The first variable encountered as the frame enters the switch is trust. This asks the questions "Where is our trust boundary? Do we want to trust the markings on a frame as it enters the switch on this port?" If the port is untrusted, there is no need to continue to classify the frame. The ingress port just applies the configured port QoS value, typically 0, and forwards the frame to the switching engine.

If the port is trusted, the next questions asked are "Is this an 802.1Q or ISL trunk port? Does the incoming frame have an 802.1Q or ISL header?" If this ingress Ethernet port is not a trunk port, the configured port CoS value is assigned to the frame. If this ingress Ethernet port is configured as a trunk port, the CoS value marked on the frame is trusted.

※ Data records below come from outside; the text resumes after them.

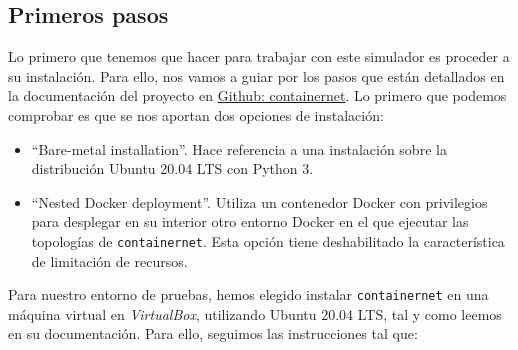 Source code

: \documentclass[a4paper, oneside, 12pt]{book}
\begin{document}
	\pagebreak
	
	\subsection{Primeros pasos}
	\noindent Lo primero que tenemos que hacer para trabajar con este simulador es proceder a su instalación. Para ello, nos vamos a guiar por los pasos que están detallados en la documentación del proyecto en \href{https://containernet.github.io/#installation}{Github: containernet}. Lo primero que podemos comprobar es que se nos aportan dos opciones de instalación:
	\begin{itemize}
		\item ``Bare-metal installation''. Hace referencia a una instalación sobre la distribución Ubuntu 20.04 LTS con Python 3.
		
		\item ``Nested Docker deployment''. Utiliza un contenedor Docker con privilegios para desplegar en su interior otro entorno Docker en el que ejecutar las topologías de \texttt{containernet}. Esta opción tiene deshabilitado la característica de limitación de recursos.
	\end{itemize}

	\noindent Para nuestro entorno de pruebas, hemos elegido instalar \texttt{containernet} en una máquina virtual en \textit{VirtualBox}, utilizando Ubuntu 20.04 LTS, tal y como leemos en su documentación. Para ello, seguimos las instrucciones tal que:
	
\end{document}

The next question depends on the hardware installed in the switch. If a PFC has been installed, the switch has the capability to classify and mark traffic based on Layer 3 markings, and so the question is asked "Do we want to trust IP precedence or DSCP from packets entering this Ethernet ingress port?" If the answer is yes, the packet is forward to the PFC. If we do not want to trust the Layer 3 markings, the switch relies on the CoS value to determine the correct queue and threshold.

After the proper queue and threshold has been identified, the question is asked "Is there room in the ingress queue for this frame, or has the drop threshold for this CoS value been met?" If the threshold has been met, the frame is dropped, otherwise the frame is forwarded on to the switching engine. If a PFC is not installed in the Catalyst switch, the frame flows to the Layer 2 switching engine, otherwise the frame is passed to the Layer 3 switching engine (PFC).

Layer 2 Switching Engine QoS Frame Flow

The Layer 2 switching engine has few options for classification and marking because it operates on the Layer 2 network. Figure D-8 shows the options available.

The Layer 2 switching engine receives the frame from the ingress Ethernet port. The only variable that the Layer 2 switching engine has is the destination MAC address / VLAN match. If the arriving/ received frame matches this criteria, the CoS value can be overwritten. If the received frame does not match this criteria, the frame is forwarded to the egress Ethernet port, retaining the received CoS value.

Layer 3 Switching Engine QoS Packet Flow

The PFC has the capability to classify, mark, and police traffic based on both Layer 2 and Layer 3 elements. The PFC also introduces the concept of QoS ACLs, which can be used for granular control over QoS configurations. Figure D-9 illustrates the flow of a frame or packet through a PFC.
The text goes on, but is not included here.